§ Exercise objective: The lines from the one with "而且，当市场总体上处于低谷时" through the last line below are to be copied exactly; no other lines are to be returned.

§ Available records:
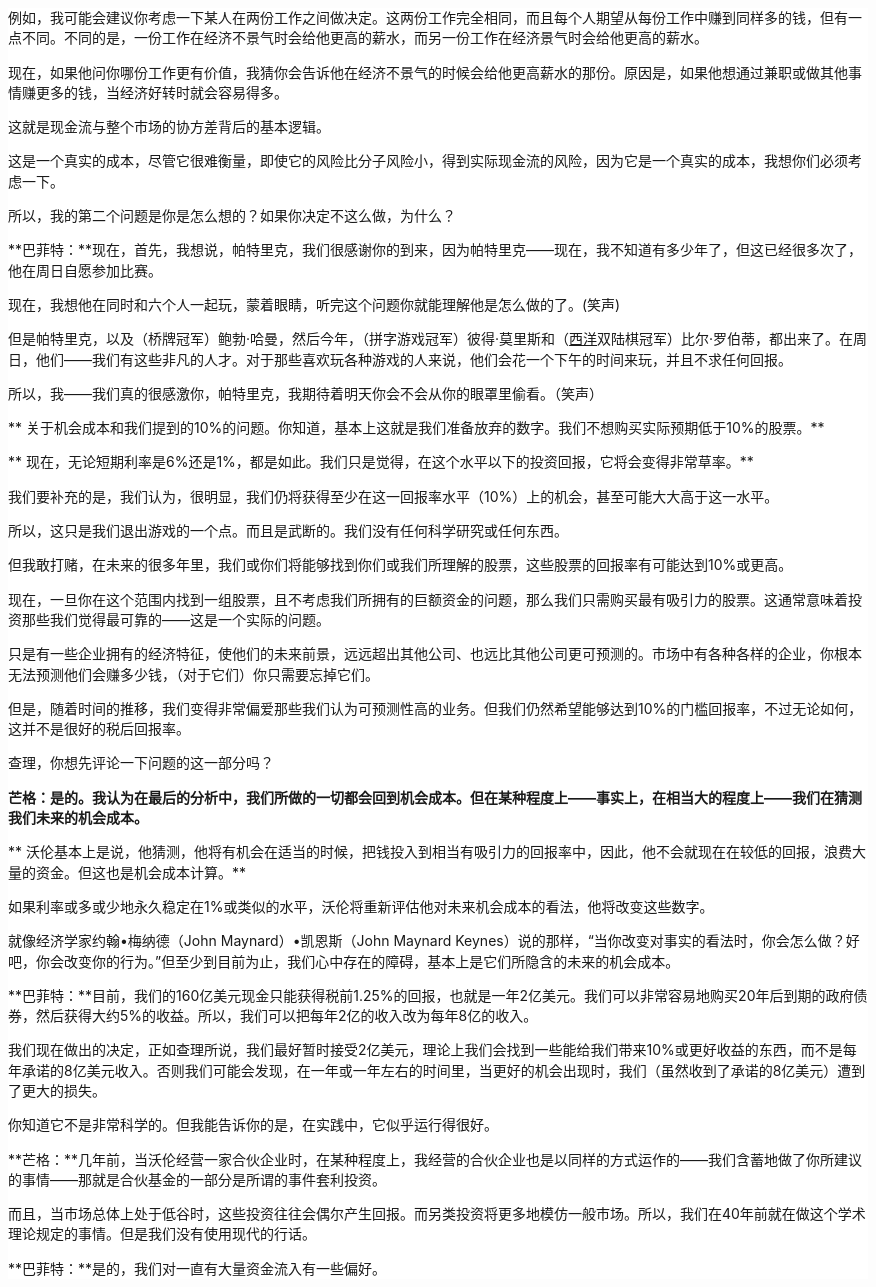  例如，我可能会建议你考虑一下某人在两份工作之间做决定。这两份工作完全相同，而且每个人期望从每份工作中赚到同样多的钱，但有一点不同。不同的是，一份工作在经济不景气时会给他更高的薪水，而另一份工作在经济景气时会给他更高的薪水。

 现在，如果他问你哪份工作更有价值，我猜你会告诉他在经济不景气的时候会给他更高薪水的那份。原因是，如果他想通过兼职或做其他事情赚更多的钱，当经济好转时就会容易得多。

 这就是现金流与整个市场的协方差背后的基本逻辑。

 这是一个真实的成本，尽管它很难衡量，即使它的风险比分子风险小，得到实际现金流的风险，因为它是一个真实的成本，我想你们必须考虑一下。

 所以，我的第二个问题是你是怎么想的？如果你决定不这么做，为什么？


 **巴菲特：**现在，首先，我想说，帕特里克，我们很感谢你的到来，因为帕特里克——现在，我不知道有多少年了，但这已经很多次了，他在周日自愿参加比赛。

 现在，我想他在同时和六个人一起玩，蒙着眼睛，听完这个问题你就能理解他是怎么做的了。(笑声)

 但是帕特里克，以及（桥牌冠军）鲍勃·哈曼，然后今年，（拼字游戏冠军）彼得·莫里斯和（[西洋](https://xueqiu.com/S/WMAR?from=status_stock_match)双陆棋冠军）比尔·罗伯蒂，都出来了。在周日，他们——我们有这些非凡的人才。对于那些喜欢玩各种游戏的人来说，他们会花一个下午的时间来玩，并且不求任何回报。

 所以，我——我们真的很感激你，帕特里克，我期待着明天你会不会从你的眼罩里偷看。（笑声）

** 关于机会成本和我们提到的10%的问题。你知道，基本上这就是我们准备放弃的数字。我们不想购买实际预期低于10%的股票。**

** 现在，无论短期利率是6%还是1%，都是如此。我们只是觉得，在这个水平以下的投资回报，它将会变得非常草率。**

 我们要补充的是，我们认为，很明显，我们仍将获得至少在这一回报率水平（10%）上的机会，甚至可能大大高于这一水平。

 所以，这只是我们退出游戏的一个点。而且是武断的。我们没有任何科学研究或任何东西。

 但我敢打赌，在未来的很多年里，我们或你们将能够找到你们或我们所理解的股票，这些股票的回报率有可能达到10%或更高。

 现在，一旦你在这个范围内找到一组股票，且不考虑我们所拥有的巨额资金的问题，那么我们只需购买最有吸引力的股票。这通常意味着投资那些我们觉得最可靠的——这是一个实际的问题。

 只是有一些企业拥有的经济特征，使他们的未来前景，远远超出其他公司、也远比其他公司更可预测的。市场中有各种各样的企业，你根本无法预测他们会赚多少钱，（对于它们）你只需要忘掉它们。

 但是，随着时间的推移，我们变得非常偏爱那些我们认为可预测性高的业务。但我们仍然希望能够达到10%的门槛回报率，不过无论如何，这并不是很好的税后回报率。

 查理，你想先评论一下问题的这一部分吗？


 **芒格：是的。我认为在最后的分析中，我们所做的一切都会回到机会成本。但在某种程度上——事实上，在相当大的程度上——我们在猜测我们未来的机会成本。**

** 沃伦基本上是说，他猜测，他将有机会在适当的时候，把钱投入到相当有吸引力的回报率中，因此，他不会就现在在较低的回报，浪费大量的资金。但这也是机会成本计算。**

 如果利率或多或少地永久稳定在1%或类似的水平，沃伦将重新评估他对未来机会成本的看法，他将改变这些数字。

 就像经济学家约翰•梅纳德（John Maynard）•凯恩斯（John Maynard Keynes）说的那样，“当你改变对事实的看法时，你会怎么做？好吧，你会改变你的行为。”但至少到目前为止，我们心中存在的障碍，基本上是它们所隐含的未来的机会成本。


 **巴菲特：**目前，我们的160亿美元现金只能获得税前1.25%的回报，也就是一年2亿美元。我们可以非常容易地购买20年后到期的政府债券，然后获得大约5%的收益。所以，我们可以把每年2亿的收入改为每年8亿的收入。

 我们现在做出的决定，正如查理所说，我们最好暂时接受2亿美元，理论上我们会找到一些能给我们带来10%或更好收益的东西，而不是每年承诺的8亿美元收入。否则我们可能会发现，在一年或一年左右的时间里，当更好的机会出现时，我们（虽然收到了承诺的8亿美元）遭到了更大的损失。

 你知道它不是非常科学的。但我能告诉你的是，在实践中，它似乎运行得很好。


 **芒格：**几年前，当沃伦经营一家合伙企业时，在某种程度上，我经营的合伙企业也是以同样的方式运作的——我们含蓄地做了你所建议的事情——那就是合伙基金的一部分是所谓的事件套利投资。

 而且，当市场总体上处于低谷时，这些投资往往会偶尔产生回报。而另类投资将更多地模仿一般市场。所以，我们在40年前就在做这个学术理论规定的事情。但是我们没有使用现代的行话。


 **巴菲特：**是的，我们对一直有大量资金流入有一些偏好。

§ Problem solution:
 而且，当市场总体上处于低谷时，这些投资往往会偶尔产生回报。而另类投资将更多地模仿一般市场。所以，我们在40年前就在做这个学术理论规定的事情。但是我们没有使用现代的行话。


 **巴菲特：**是的，我们对一直有大量资金流入有一些偏好。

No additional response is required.